| Problem details |
Reproduce each line of the entries that carries "made".

● ● ● ●

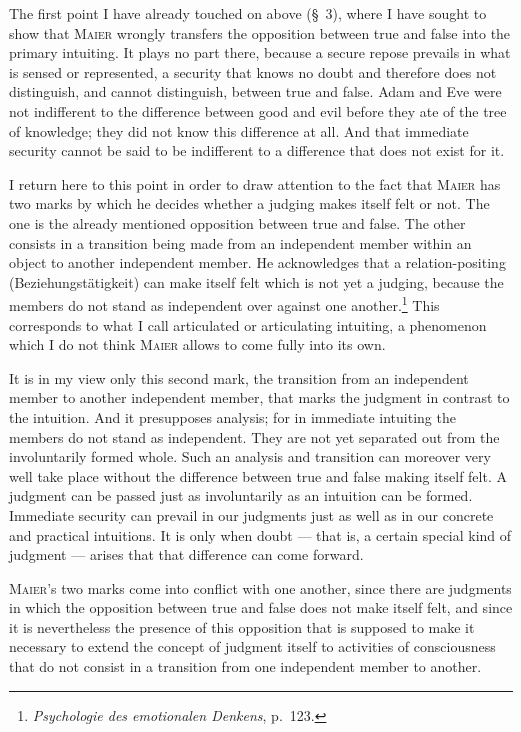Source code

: \documentclass[12pt]{book}
\newcommand{\opage}[1]{\marginnote{\footnotesize\textit{[#1]}}}
\begin{document}
\opage{26}The first point I have already touched on above (§~3), where I have sought to
show that \textsc{Maier} wrongly transfers the opposition between true and false
into the primary intuiting. It plays no part there, because a secure repose
prevails in what is sensed or represented, a security that knows no doubt and
therefore does not distinguish, and cannot distinguish, between true and false.
Adam and Eve were not indifferent to the difference between good and evil before
they ate of the tree of knowledge; they did not know this difference at all. And
that immediate security cannot be said to be indifferent to a difference that
does not exist for it.

I return here to this point in order to draw attention to the fact that
\textsc{Maier} has two marks by which he decides whether a judging makes itself
felt or not. The one is the already mentioned opposition between true and false.
The other consists in a transition being made from an independent member within
an object to another independent member. He acknowledges that a relation-positing
(Beziehungstätigkeit) can make itself felt which is not yet a judging, because
the members do not stand as independent over against one
another.\footnote{\textit{Psychologie des emotionalen Denkens}, p.\ 123.} This
corresponds to what I call articulated or articulating intuiting, a phenomenon
which I do not think \textsc{Maier} allows to come fully into its own.

It is in my view only this second mark, the transition from an independent member
to another independent member, that marks the judgment in contrast to the
intuition. And it presupposes analysis; for in immediate intuiting the members do
not stand as independent. They are not yet separated out from the involuntarily
formed whole. Such an analysis and transition can moreover very well take place
without the difference between true and false making itself felt. A judgment can
be passed just as involuntarily as an intuition can be formed. Immediate security
can prevail in our judgments just as well as in our concrete and practical
intuitions. It is only when doubt --- that is, a certain special kind of judgment
--- arises that that difference can come forward.

\textsc{Maier}'s two marks come into conflict with one another, since there are
judgments in which the opposition between true and false does not make itself
felt, and since it is nevertheless the presence of this opposition that is
supposed to make it necessary to extend the concept of judgment itself to
activities of consciousness that do not consist in a transition from one
independent member to another.
\end{document}
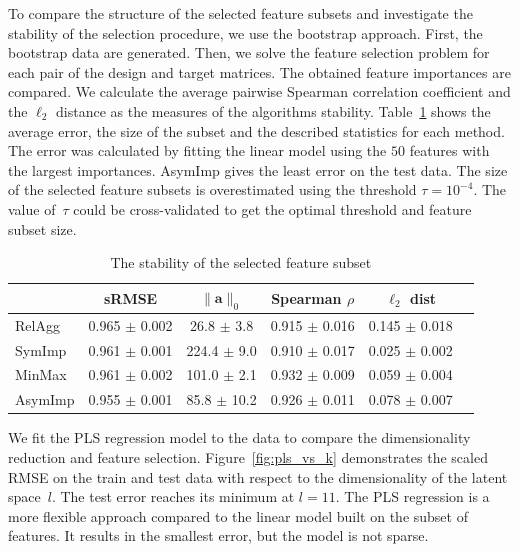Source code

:\documentclass[preprint,12pt]{elsarticle}
\theoremstyle{definition}
\newcommand{\ba}{\mathbf{a}}
\begin{document}
To compare the structure of the selected feature subsets and investigate the stability of the selection procedure, we use the bootstrap approach. 
First, the bootstrap data are generated. 
Then, we solve the feature selection problem for each pair of the design and target matrices.
The obtained feature importances are compared. 
We calculate the average pairwise Spearman correlation coefficient and the $\ell_2$ distance as the measures of the algorithms stability.
Table~\ref{tbl:stability} shows the average error, the size of the subset and the described statistics for each method. The error was calculated by fitting the linear model using the $50$ features with the largest importances.
AsymImp gives the least error on the test data. 
The size of the selected feature subsets is overestimated using the threshold $\tau=10^{-4}$. 
The value of~$\tau$ could be cross-validated to get the optimal threshold and feature subset size. 

\begin{table}[]
	\caption{The stability of the selected feature subset}
	\centering
	\begin{tabular}{l|ccccc}
		\hline
		& sRMSE  & $\|\ba\|_0$ & Spearman $\rho$ & $\ell_2$ dist \\ \hline
		RelAgg & 0.965 $\pm$ 0.002 & 26.8 $\pm$ 3.8 & 0.915 $\pm$ 0.016 & 0.145 $\pm$ 0.018   \\
		SymImp & 0.961 $\pm$ 0.001 & 224.4 $\pm$ 9.0 & 0.910 $\pm$ 0.017 & 0.025 $\pm$ 0.002   \\
		MinMax & 0.961 $\pm$ 0.002 & 101.0 $\pm$ 2.1& 0.932 $\pm$ 0.009 & 0.059 $\pm$ 0.004   \\
		AsymImp & 0.955 $\pm$ 0.001 & 85.8 $\pm$ 10.2& 0.926 $\pm$ 0.011 & 0.078 $\pm$ 0.007  \\ \hline
	\end{tabular}
	\label{tbl:stability}
\end{table}

We fit the PLS regression model to the data to compare the dimensionality reduction and feature selection. 
Figure~\ref{fig:pls_vs_k} demonstrates the scaled RMSE on the train and test data with respect to the dimensionality of the latent space~$l$.
The test error reaches its minimum at $l = 11$.
The PLS regression is a more flexible approach compared to the linear model built on the subset of features.
It results in the smallest error, but the model is not sparse.
\end{document}
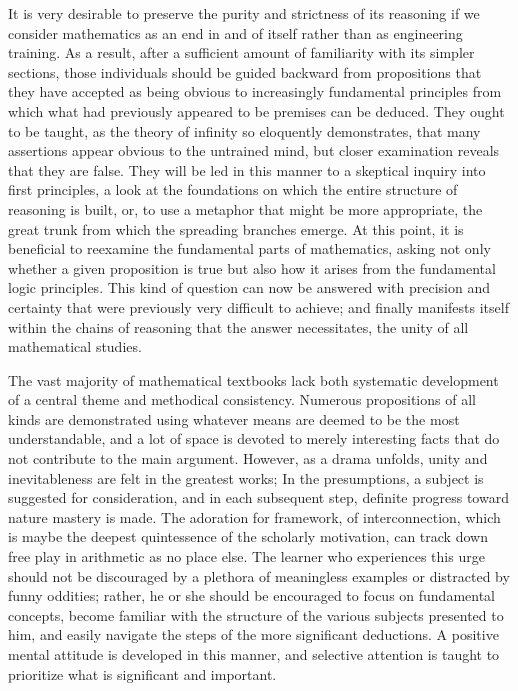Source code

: \documentclass[a4paper,12pt]{book}[2004/02/16]
\theoremstyle{ilemma}
\theoremstyle{itheorem}
\theoremstyle{iother}
\theoremstyle{icorollary}
\theoremstyle{numcorollary}
\theoremstyle{idefinition}
\begin{document}
It is very desirable to preserve the purity and strictness of its reasoning if we consider mathematics as an end in and of itself rather than as engineering training. As a result, after a sufficient amount of familiarity with its simpler sections, those individuals should be guided backward from propositions that they have accepted as being obvious to increasingly fundamental principles from which what had previously appeared to be premises can be deduced. They ought to be taught, as the theory of infinity so eloquently demonstrates, that many assertions appear obvious to the untrained mind, but closer examination reveals that they are false. They will be led in this manner to a skeptical inquiry into first principles, a look at the foundations on which the entire structure of reasoning is built, or, to use a metaphor that might be more appropriate, the great trunk from which the spreading branches emerge. At this point, it is beneficial to reexamine the fundamental parts of mathematics, asking not only whether a given proposition is true but also how it arises from the fundamental logic principles. This kind of question can now be answered with precision and certainty that were previously very difficult to achieve; and finally manifests itself within the chains of reasoning that the answer necessitates, the unity of all mathematical studies.

The vast majority of mathematical textbooks lack both systematic development of a central theme and methodical consistency.
Numerous propositions of all kinds are demonstrated using whatever means are deemed to be the most understandable, and a lot of space is devoted to merely interesting facts that do not contribute to the main argument. However, as a drama unfolds, unity and inevitableness are felt in the greatest works; In the presumptions, a subject is suggested for consideration, and in each subsequent step, definite progress toward nature mastery is made. The adoration for framework, of
interconnection, which is maybe the deepest quintessence of the
scholarly motivation, can track down free play in arithmetic as no place
else. The learner who experiences this urge should not be discouraged by a plethora of meaningless examples or distracted by funny oddities; rather, he or she should be encouraged to focus on fundamental concepts, become familiar with the structure of the various subjects presented to him, and easily navigate the steps of the more significant deductions. A positive mental attitude is developed in this manner, and selective attention is taught to prioritize what is significant and important.
\end{document}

● ● ● ●

| Solution to this task |
The other consists in a transition being made from an independent member within
Numerous propositions of all kinds are demonstrated using whatever means are deemed to be the most understandable, and a lot of space is devoted to merely interesting facts that do not contribute to the main argument. However, as a drama unfolds, unity and inevitableness are felt in the greatest works; In the presumptions, a subject is suggested for consideration, and in each subsequent step, definite progress toward nature mastery is made. The adoration for framework, of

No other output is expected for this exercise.